The Black Lion, New Quay
The oldest part of this building was a coaching inn, dating from the early 19th century. The building was extended as tourism in the town flourished.
In November 1835, the recently formed New Quay Harbour Company met at the Black Lion Inn to receive tenders for the building of a breakwater from heavy rubble stones. In 1846, local landowners met at the inn to appoint a surveyor to “apportion the Tithes” (a tax payable to the church).
Local residents came here to collect water from a local stream, one of the purest in the area. A stone-lined cistern held the water and channelled it into people’s buckets by a spout. The facility was colloquially known as Pistyll y Black Lion (pistyll = spout).
In 1944 and 1945, the poet Dylan Thomas lived in New Quay. He was a frequent visitor to The Black Lion. Locals believe that the town provided much of the inspiration for his radio play Under Milk Wood, as explained along the town’s Dylan Thomas Trail.
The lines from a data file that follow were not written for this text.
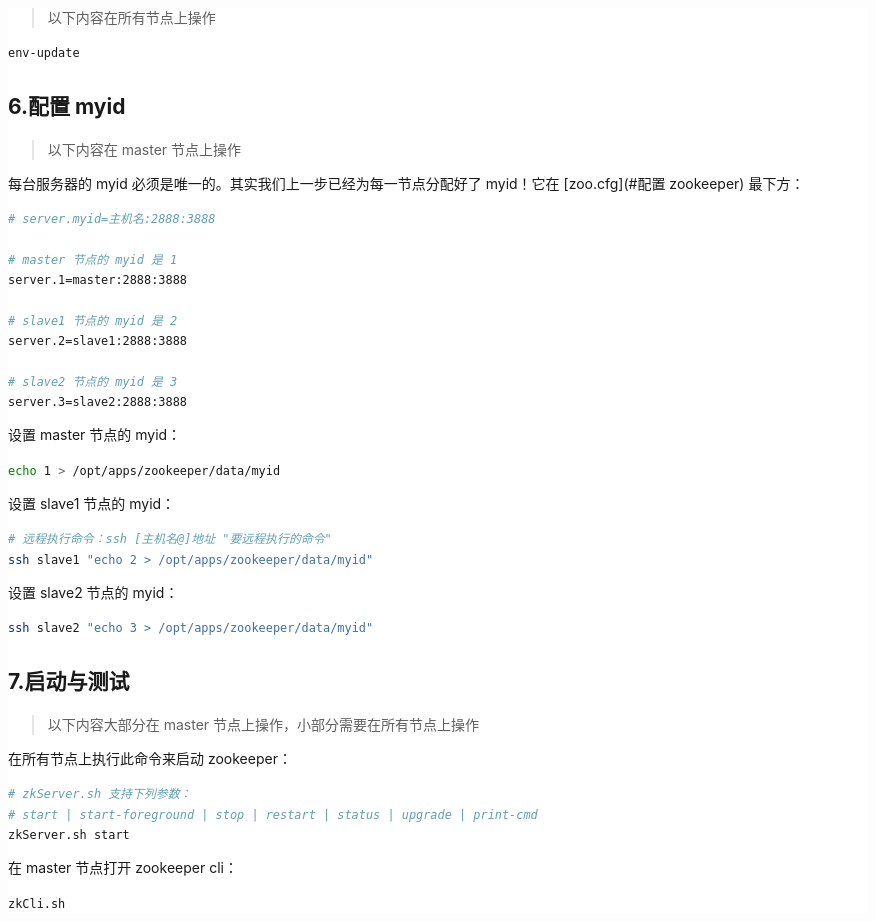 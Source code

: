 > 以下内容在所有节点上操作

```bash
env-update
```

## 6.配置 myid

> 以下内容在 master 节点上操作

每台服务器的 myid 必须是唯一的。其实我们上一步已经为每一节点分配好了 myid！它在 [zoo.cfg](#配置 zookeeper) 最下方：

```bash
# server.myid=主机名:2888:3888

# master 节点的 myid 是 1
server.1=master:2888:3888

# slave1 节点的 myid 是 2
server.2=slave1:2888:3888

# slave2 节点的 myid 是 3
server.3=slave2:2888:3888
```

设置 master 节点的 myid：

```bash
echo 1 > /opt/apps/zookeeper/data/myid
```

设置 slave1 节点的 myid：

```bash
# 远程执行命令：ssh [主机名@]地址 "要远程执行的命令"
ssh slave1 "echo 2 > /opt/apps/zookeeper/data/myid"
```

设置 slave2 节点的 myid：

```bash
ssh slave2 "echo 3 > /opt/apps/zookeeper/data/myid"
```

## 7.启动与测试

> 以下内容大部分在 master 节点上操作，小部分需要在所有节点上操作

在所有节点上执行此命令来启动 zookeeper：

```bash
# zkServer.sh 支持下列参数：
# start | start-foreground | stop | restart | status | upgrade | print-cmd
zkServer.sh start
```

在 master 节点打开 zookeeper cli：

```bash
zkCli.sh
```

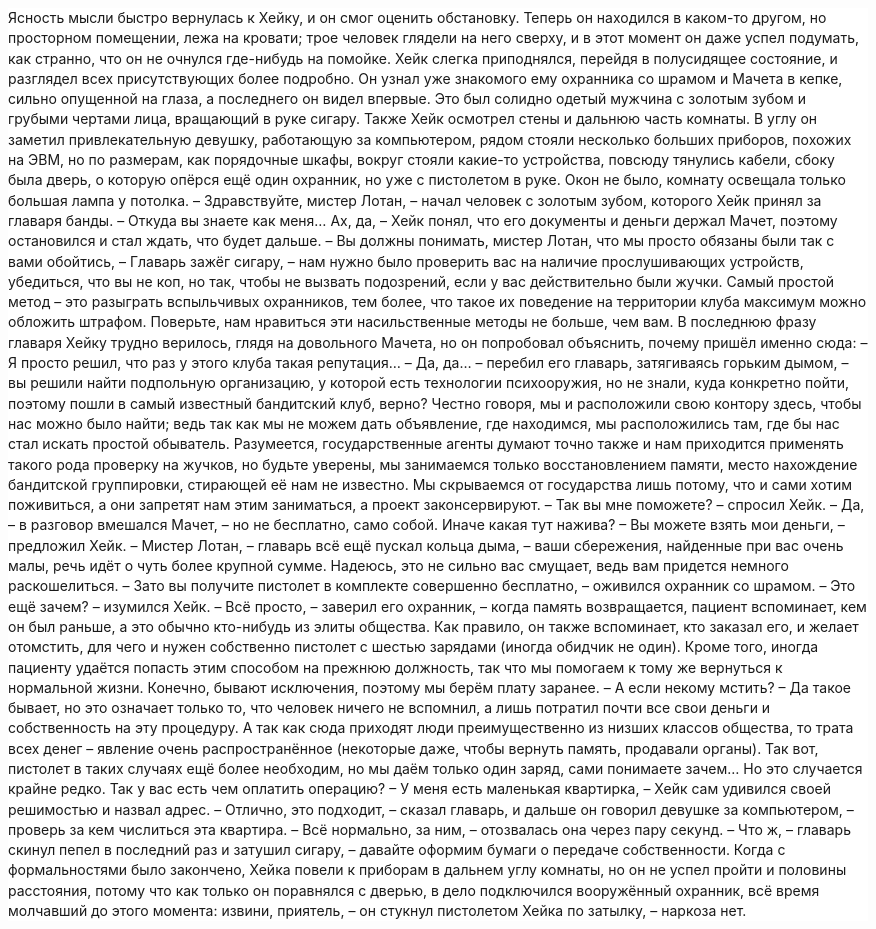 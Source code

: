   Ясность мысли быстро вернулась к Хейку, и он смог оценить обстановку. Теперь он находился в каком-то другом, но просторном помещении, лежа на кровати; трое человек глядели на него сверху, и в этот момент он даже успел подумать, как странно, что он не очнулся где-нибудь на помойке. Хейк слегка приподнялся, перейдя в полусидящее состояние, и разглядел всех присутствующих более подробно. Он узнал уже знакомого ему охранника со шрамом и Мачета в кепке, сильно опущенной на глаза, а последнего он видел впервые. Это был солидно одетый мужчина с золотым зубом и грубыми чертами лица, вращающий в руке сигару. Также Хейк осмотрел стены и дальнюю часть комнаты. В углу он заметил привлекательную девушку, работающую за компьютером, рядом стояли несколько больших приборов, похожих на ЭВМ, но по размерам, как порядочные шкафы, вокруг стояли какие-то устройства, повсюду тянулись кабели, сбоку была дверь, о которую опёрся ещё один охранник, но уже с пистолетом в руке. Окон не было, комнату освещала только большая лампа у потолка. 
  – Здравствуйте, мистер Лотан, – начал человек с золотым зубом, которого Хейк принял за главаря банды. 
  – Откуда вы знаете как меня… Ах, да, – Хейк понял, что его документы и деньги держал Мачет, поэтому остановился и стал ждать, что будет дальше. 
  – Вы должны понимать, мистер Лотан, что мы просто обязаны были так с вами обойтись, – Главарь зажёг сигару, – нам нужно было проверить вас на наличие прослушивающих устройств, убедиться, что вы не коп, но так, чтобы не вызвать подозрений, если у вас действительно были жучки. Самый простой метод – это разыграть вспыльчивых охранников, тем более, что такое их поведение на территории клуба максимум можно обложить штрафом. Поверьте, нам нравиться эти насильственные методы не больше, чем вам. 
  В последнюю фразу главаря Хейку трудно верилось, глядя на довольного Мачета, но он попробовал объяснить, почему пришёл именно сюда: 
  – Я просто решил, что раз у этого клуба такая репутация… 
  – Да, да… – перебил его главарь, затягиваясь горьким дымом, – вы решили найти подпольную организацию, у которой есть технологии психооружия, но не знали, куда конкретно пойти, поэтому пошли в самый известный бандитский клуб, верно? Честно говоря, мы и расположили свою контору здесь, чтобы нас можно было найти; ведь так как мы не можем дать объявление, где находимся, мы расположились там, где бы нас стал искать простой обыватель. Разумеется, государственные агенты думают точно также и нам приходится применять такого рода проверку на жучков, но будьте уверены, мы занимаемся только восстановлением памяти, место нахождение бандитской группировки, стирающей её нам не известно. Мы скрываемся от государства лишь потому, что и сами хотим поживиться, а они запретят нам этим заниматься, а проект законсервируют. 
  – Так вы мне поможете? – спросил Хейк. 
  – Да, – в разговор вмешался Мачет, – но не бесплатно, само собой. Иначе какая тут нажива? 
  – Вы можете взять мои деньги, – предложил Хейк. 
  – Мистер Лотан, – главарь всё ещё пускал кольца дыма, – ваши сбережения, найденные при вас очень малы, речь идёт о чуть более крупной сумме. Надеюсь, это не сильно вас смущает, ведь вам придется немного раскошелиться. 
  – Зато вы получите пистолет в комплекте совершенно бесплатно, – оживился охранник со шрамом. 
  – Это ещё зачем? – изумился Хейк. 
  – Всё просто, – заверил его охранник, – когда память возвращается, пациент вспоминает, кем он был раньше, а это обычно кто-нибудь из элиты общества. Как правило, он также вспоминает, кто заказал его, и желает отомстить, для чего и нужен собственно пистолет с шестью зарядами (иногда обидчик не один). Кроме того, иногда пациенту удаётся попасть этим способом на прежнюю должность, так что мы помогаем к тому же вернуться к нормальной жизни. Конечно, бывают исключения, поэтому мы берём плату заранее. 
  – А если некому мстить? 
  – Да такое бывает, но это означает только то, что человек ничего не вспомнил, а лишь потратил почти все свои деньги и собственность на эту процедуру. А так как сюда приходят люди преимущественно из низших классов общества, то трата всех денег – явление очень распространённое (некоторые даже, чтобы вернуть память, продавали органы). Так вот, пистолет в таких случаях ещё более необходим, но мы даём только один заряд, сами понимаете зачем… Но это случается крайне редко. Так у вас есть чем оплатить операцию? 
  – У меня есть маленькая квартирка, – Хейк сам удивился своей решимостью и назвал адрес. 
  – Отлично, это подходит, – сказал главарь, и дальше он говорил девушке за компьютером, – проверь за кем числиться эта квартира. 
  – Всё нормально, за ним, – отозвалась она через пару секунд. 
  – Что ж, – главарь скинул пепел в последний раз и затушил сигару, – давайте оформим бумаги о передаче собственности. 
  Когда с формальностями было закончено, Хейка повели к приборам в дальнем углу комнаты, но он не успел пройти и половины расстояния, потому что как только он поравнялся с дверью, в дело подключился вооружённый охранник, всё время молчавший до этого момента: извини, приятель, – он стукнул пистолетом Хейка по затылку, – наркоза нет.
Small pieces of stale bread used to hang in the bar room. Some were decades old. This was thought to be an old symbol of hospitality, signifying that nobody would go hungry wherever there was bread hanging from the ceiling. In 1978, local baker Wyn Gibby took the idea a step further by baking a giant French loaf, about 2.6 metres (8ft 8ins) long for The Black Lion to display.